Due to their higher frequency and greater geographic impact, it is thought that small-scale oil discharges (less than 1,000 litres) may have a bigger ecological impact per volume released than massive spills. The majority of these discharges, which are sometimes referred to as "chronic" oil pollution, are connected to bilge water, routine operating discharges, unlawful tank cleaning, and propeller shaft bearings. The waters near the Scott Islands are one of two areas on the BC coast with the highest potential risk from oil exposure due to the confluence of high bird density and high probability of small-scale oil discharges.

==== Greywater ====
Greywater, defined as the drainage from sinks, washers, bathtubs, showers, or dishwashers, can have pollution levels that are on par with raw sewage. It can transmit dangerous bacteria and diseases, endanger human health, contain a wide range of pollutants, increase the amount of nutrients in the nearby water, leading to eutrophication and oxygen-depleted dead zones. 116 Cruise ship traffic frequently sails between Beresford Island and the Lanz and Cox Islands through the Scott Islands. Greywater output on the BC coast was expected to be 1.54 billion litres per year in 2017, with vessels used for tourism, like as cruise ships and yachts, producing 1.37 billion litres of that total.

==== Shipping ====
The shelf break is an area where cold, nutrient-rich water rises from the seafloor, supporting food webs that attract whales and seabirds. The shelf break is an area of intense shipping traffic, especially for large bulk carriers, cargo ships, tankers and passenger vessels, which pose several threats including noise, physical disturbance, risk of spills and potential for collisions.

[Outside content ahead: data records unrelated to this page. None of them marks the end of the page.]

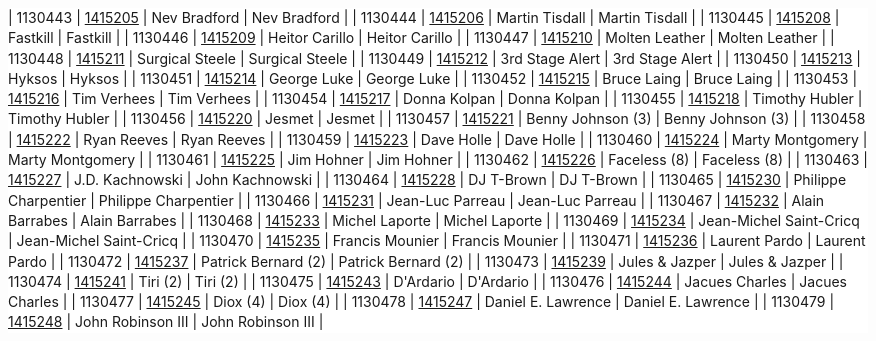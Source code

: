 | 1130443 | [1415205](https://www.discogs.com/artist/1415205) | Nev Bradford | Nev Bradford |
| 1130444 | [1415206](https://www.discogs.com/artist/1415206) | Martin Tisdall | Martin Tisdall |
| 1130445 | [1415208](https://www.discogs.com/artist/1415208) | Fastkill | Fastkill |
| 1130446 | [1415209](https://www.discogs.com/artist/1415209) | Heitor Carillo | Heitor Carillo |
| 1130447 | [1415210](https://www.discogs.com/artist/1415210) | Molten Leather | Molten Leather |
| 1130448 | [1415211](https://www.discogs.com/artist/1415211) | Surgical Steele | Surgical Steele |
| 1130449 | [1415212](https://www.discogs.com/artist/1415212) | 3rd Stage Alert | 3rd Stage Alert |
| 1130450 | [1415213](https://www.discogs.com/artist/1415213) | Hyksos | Hyksos |
| 1130451 | [1415214](https://www.discogs.com/artist/1415214) | George Luke | George Luke |
| 1130452 | [1415215](https://www.discogs.com/artist/1415215) | Bruce Laing | Bruce Laing |
| 1130453 | [1415216](https://www.discogs.com/artist/1415216) | Tim Verhees | Tim Verhees |
| 1130454 | [1415217](https://www.discogs.com/artist/1415217) | Donna Kolpan | Donna Kolpan |
| 1130455 | [1415218](https://www.discogs.com/artist/1415218) | Timothy Hubler | Timothy Hubler |
| 1130456 | [1415220](https://www.discogs.com/artist/1415220) | Jesmet | Jesmet |
| 1130457 | [1415221](https://www.discogs.com/artist/1415221) | Benny Johnson (3) | Benny Johnson (3) |
| 1130458 | [1415222](https://www.discogs.com/artist/1415222) | Ryan Reeves | Ryan Reeves |
| 1130459 | [1415223](https://www.discogs.com/artist/1415223) | Dave Holle | Dave Holle |
| 1130460 | [1415224](https://www.discogs.com/artist/1415224) | Marty Montgomery | Marty Montgomery |
| 1130461 | [1415225](https://www.discogs.com/artist/1415225) | Jim Hohner | Jim Hohner |
| 1130462 | [1415226](https://www.discogs.com/artist/1415226) | Faceless (8) | Faceless (8) |
| 1130463 | [1415227](https://www.discogs.com/artist/1415227) | J.D. Kachnowski | John Kachnowski |
| 1130464 | [1415228](https://www.discogs.com/artist/1415228) | DJ T-Brown | DJ T-Brown |
| 1130465 | [1415230](https://www.discogs.com/artist/1415230) | Philippe Charpentier | Philippe Charpentier |
| 1130466 | [1415231](https://www.discogs.com/artist/1415231) | Jean-Luc Parreau | Jean-Luc Parreau |
| 1130467 | [1415232](https://www.discogs.com/artist/1415232) | Alain Barrabes | Alain Barrabes |
| 1130468 | [1415233](https://www.discogs.com/artist/1415233) | Michel Laporte | Michel Laporte |
| 1130469 | [1415234](https://www.discogs.com/artist/1415234) | Jean-Michel Saint-Cricq | Jean-Michel Saint-Cricq |
| 1130470 | [1415235](https://www.discogs.com/artist/1415235) | Francis Mounier | Francis Mounier |
| 1130471 | [1415236](https://www.discogs.com/artist/1415236) | Laurent Pardo | Laurent Pardo |
| 1130472 | [1415237](https://www.discogs.com/artist/1415237) | Patrick Bernard (2) | Patrick Bernard (2) |
| 1130473 | [1415239](https://www.discogs.com/artist/1415239) | Jules & Jazper | Jules & Jazper |
| 1130474 | [1415241](https://www.discogs.com/artist/1415241) | Tiri (2) | Tiri (2) |
| 1130475 | [1415243](https://www.discogs.com/artist/1415243) | D'Ardario | D'Ardario |
| 1130476 | [1415244](https://www.discogs.com/artist/1415244) | Jacues Charles | Jacues Charles |
| 1130477 | [1415245](https://www.discogs.com/artist/1415245) | Diox (4) | Diox (4) |
| 1130478 | [1415247](https://www.discogs.com/artist/1415247) | Daniel E. Lawrence | Daniel E. Lawrence |
| 1130479 | [1415248](https://www.discogs.com/artist/1415248) | John Robinson III | John Robinson III |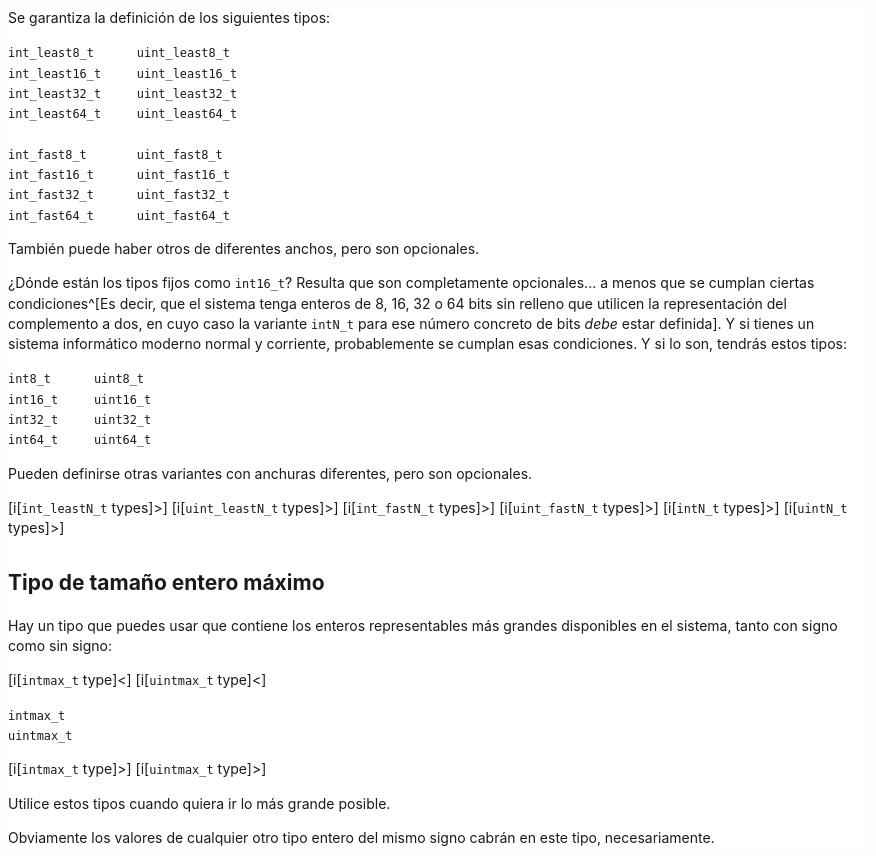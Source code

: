 Se garantiza la definición de los siguientes tipos:

``` {.c}
int_least8_t      uint_least8_t
int_least16_t     uint_least16_t
int_least32_t     uint_least32_t
int_least64_t     uint_least64_t

int_fast8_t       uint_fast8_t
int_fast16_t      uint_fast16_t
int_fast32_t      uint_fast32_t
int_fast64_t      uint_fast64_t
```

También puede haber otros de diferentes anchos, pero son opcionales.

¿Dónde están los tipos fijos como `int16_t`? Resulta que son completamente opcionales... a menos que se cumplan ciertas condiciones^[Es decir, que el sistema tenga enteros de 8, 16, 32 o 64 bits sin relleno que utilicen la representación del complemento a dos, en cuyo caso la variante `intN_t` para ese número concreto de bits _debe_ estar definida]. Y si tienes un sistema informático moderno normal y corriente, probablemente se cumplan esas condiciones. Y si lo son, tendrás estos tipos:

``` {.c}
int8_t      uint8_t
int16_t     uint16_t
int32_t     uint32_t
int64_t     uint64_t
```

Pueden definirse otras variantes con anchuras diferentes, pero son opcionales.

[i[`int_leastN_t` types]>]
[i[`uint_leastN_t` types]>]
[i[`int_fastN_t` types]>]
[i[`uint_fastN_t` types]>]
[i[`intN_t` types]>]
[i[`uintN_t` types]>]

## Tipo de tamaño entero máximo

Hay un tipo que puedes usar que contiene los enteros representables más grandes disponibles en el sistema, tanto con signo como sin signo:

[i[`intmax_t` type]<]
[i[`uintmax_t` type]<]

``` {.c}
intmax_t
uintmax_t
```

[i[`intmax_t` type]>]
[i[`uintmax_t` type]>]

Utilice estos tipos cuando quiera ir lo más grande posible.

Obviamente los valores de cualquier otro tipo entero del mismo signo cabrán en este tipo, necesariamente.


[^4582]: Algunas arquitecturas tienen datos de distinto tamaño con los que la CPU y la RAM pueden operar a mayor velocidad que con otros. En esos casos, si necesitas el número de 8 bits más rápido, puede que te de un tipo de 16 o 32 bits en su lugar porque simplemente es más rápido. Así que con esto, no sabrás lo grande que es el tipo, pero será al menos tan grande como tú digas.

- The Scott Islands. Vessels transiting through or between the islands may cause visual disturbance and noise pollution, and potentially impact seabirds that are offshore. Vessels transiting the area may also impact the feeding ranges of sea otters and Steller sea lions.
- The Scott Channel runs between the southernmost Scott Islands and the north coast of Vancouver Island. It is an important area for seabirds, sea otters and Steller sea lions, and also receives a high volume of vessel traffic in the form of bulk carriers, container ships and passenger's vessels, much of which services communities in northwest Vancouver Island.
- The northeast corner of the Scott Islands marine NWA is an area of moderate to high densities of seabird populations and also an area of moderate to high density of vessel traffic, including large passenger vessels, smaller container ships, bulk carriers, and some tanker traffic.
- Deepwater offshore foraging areas, where large concentrations of sea birds congregate to forage.

== Tourist attractions ==
Within the Scott Islands there are two islands that are provincial parks, Lanz and Cox. These islands face harsh winters and tides which makes it difficult to get to. These two islands are the only ones that can be accessed by people who are not doing research.